How many times have you heard that? How many times has it be spoken since first it was written for a Bible that was still being assembled and this notion became a part of Ecclesiastes and of our culture? Many times and many ways has this sentiment been repeated by countless writers and orators. Rather than take from this its simplest connotation alone and say that any effort at originality is futile, let us examine this statement and use many, many words to describe a notion that was set so succinctly almost three-thousand years ago.
What a person living in the fertile crescent of 940 BCE know of computers, or MP3 players or CDs? Even an eight-track player would be beyond comprehension to an ancient Mesopotamian. They would know music, however, and there is constant thread leading back from your iPod to the first humans to bang one thing against another and call it music.
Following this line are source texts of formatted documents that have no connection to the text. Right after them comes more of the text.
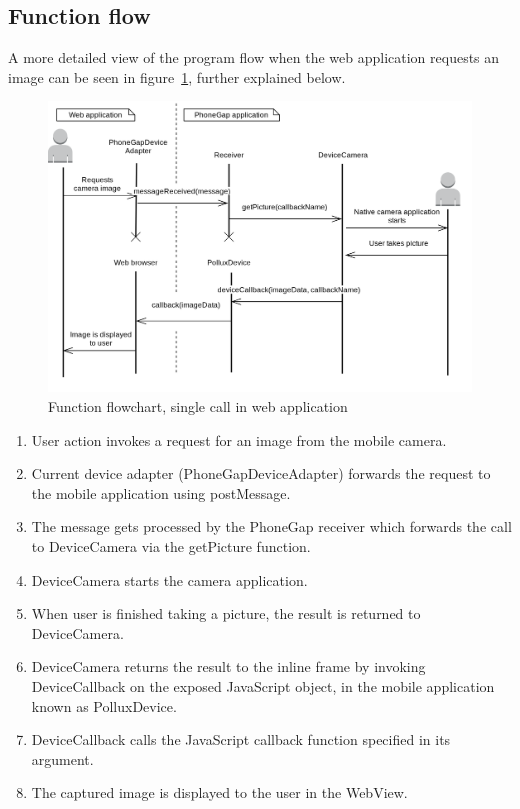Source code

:\subsection{Function flow}\label{subsec:function-flow-phonegap}
A more detailed view of the program flow when the web application requests an image can be seen in figure~\ref{fig:phonegapflow}, further explained below.
\begin{figure}[h!]
	\centering
    \includegraphics[width=120mm,natwidth=800,natheight=600]{./img/phonegapfunctionflow.png}
    \caption{Function flowchart, single call in web application \label{fig:phonegapflow}}
\end{figure}
\begin{enumerate}
	\item User action invokes a request for an image from the mobile camera. 
	\item Current device adapter (PhoneGapDeviceAdapter) forwards the request to the mobile application using postMessage.
	\item The message gets processed by the PhoneGap receiver which forwards the call to DeviceCamera via the getPicture function.
	\item DeviceCamera starts the camera application.
	\item When user is finished taking a picture, the result is returned to DeviceCamera.
	\item DeviceCamera returns the result to the inline frame by invoking DeviceCallback on the exposed JavaScript object, in the mobile application known as PolluxDevice.
	\item DeviceCallback calls the JavaScript callback function specified in its argument.
	\item The captured image is displayed to the user in the WebView.
\end{enumerate}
It might take a lifetime to properly research that thread, but the genealogy of the MP3 would reach backwards through association with the compact disc, cassette, vinyl record, wax cylinder and written sheet music all the way back to an oral tradition of demonstration and repetition. Naturally, the thread is not directly a straight line, but part of a more intricate web connected to data processing, storage and retrieval, the physics of light and sound, social and cultural changes and so on.
In essence, everything exists because of something else. Things are either created as an improvement or modification to an existing product or idea, or they are brought to life to meet a perceived need. If, then, all ideas build upon experience and observation of pre-existing conditions, would it not be possible with sufficient diligence to follow the thread backwards in time to a single inspiration? The one original idea? That source would, for all intents and purposes, be God.
What form might this complex map of mentality take? Certain threads of inventive thought would radiate outwards from a single point as from an Edison, Aristotle or Da Vinci. Some would become a complex tangle around collaborative engineering processes such as space travel and communications. Threads connecting much creative and intuitive work would wind themselves around institutions such as laboratories, universities and corporate juggernauts.
How far back might that thread stretch? What is the prerequisite for insight and the ability to interact with the environment. Imagination and innovation are present in the earliest days of humans as tool users. Did these characteristics spring forth spontaneously at some random point in our development or were we capable of the same thought process as foragers who had yet to recognise the need for tools? If the thread were unraveled and that line followed back far enough, it might just be a map to God's place.